Scaling Social Enterprises
Tuesday, May 1, 2012
At the Center for Science, Technology, and Society, we focus on helping social entrepreneurs build ventures that scale. My colleague and mentor Jim Koch, founder of the Center and one of the founders of both our signature Global Social Benefit Incubator (GSBI) and The Tech Awards, returned from the Unite for Sight’s Global Health and Innovation Conference effusive about his airplane reading. Jim’s praise was for the Monitor Group’s recently released report, From Blueprint to Scale: The Case for Philanthropy in Impact Investing.

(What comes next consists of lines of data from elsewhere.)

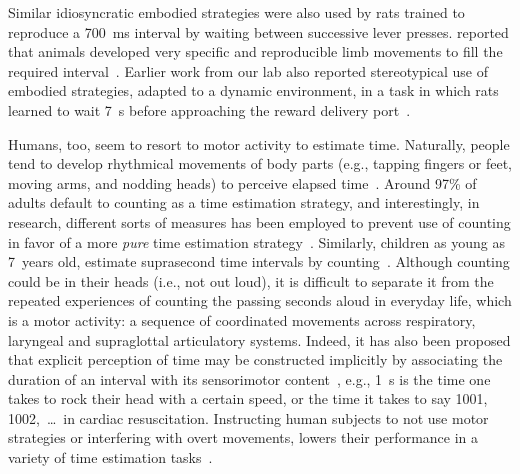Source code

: Similar idiosyncratic embodied strategies were also used by rats trained to reproduce a 700~ms interval by waiting between successive lever presses.
 reported that animals developed very specific and reproducible limb movements to fill the required interval~\cite{Kawai2015}.
Earlier work from our lab also reported stereotypical use of embodied strategies, adapted to a dynamic environment, in a task in which rats learned to wait 7~s before approaching the reward delivery port~\cite{Rueda2015NN}.
\par
Humans, too, seem to resort to motor activity to estimate time.
Naturally, people tend to develop rhythmical movements of body parts (e.g., tapping fingers or feet, moving arms, and nodding heads) to perceive elapsed time~\cite{Merchant2016CurrOp}.
Around 97\% of adults default to counting as a time estimation strategy, and interestingly, in research, different sorts of measures has been employed to prevent use of counting in favor of a more \textit{pure} time estimation strategy~\cite{Rattat2012}.
Similarly, children as young as 7~years old, estimate suprasecond time intervals by counting~\cite{Wilkening1987, Rakitin1998}.
Although counting could be in their heads (i.e., not out loud), it is difficult to separate it from the repeated experiences of counting the passing seconds aloud in everyday life, which is a motor activity:
    a sequence of coordinated movements across respiratory, laryngeal and supraglottal articulatory systems.
Indeed, it has also been proposed that explicit perception of time may be constructed implicitly by associating the duration of an interval with its sensorimotor content~\cite{Coull2018}, e.g., 1~s is the time one takes to rock their head with a certain speed, or the time it takes to say 1001, 1002,~\ldots~in cardiac resuscitation.
Instructing human subjects to not use motor strategies or interfering with overt movements, lowers their performance in a variety of time estimation tasks~\cite{Morillon2017PNAS, Wiener2019eNeuro, Meegan2000, Rakitin1998, Fautrelle2015PlosOne, Monier2019DevSci}.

The report is timely for a number of reasons. Impact investing was a hot topic at the Davos of social entrepreneurship universe, the Skoll World Forum; however, as noted by some of the pioneers in the space, the use of “impact investing” to describe a variety of things doesn’t help clarify the sources of capital so crucial to scaling social enterprises. The form of social enterprise itself is evolving as entrepreneurs experiment with hybrid business models and other shared value structures. Brian Trelstad at Acumen Fund remarked that conventions are not well established for how big the non-profit should be relative to the for-profit or how much of a subsidy it should make in models with essentially two businesses. What is clear is the need for patient capital and perhaps different investment vehicles, as John Kohler articulated in his Coordinating Impact Capital report. Currently, John’s favorite idea is a demand dividend instrument; he is itching to find out how it works in practice. The “catalytic role” played by philanthropic support, coherently conveyed in Blueprint to Scale, is clearly also critical.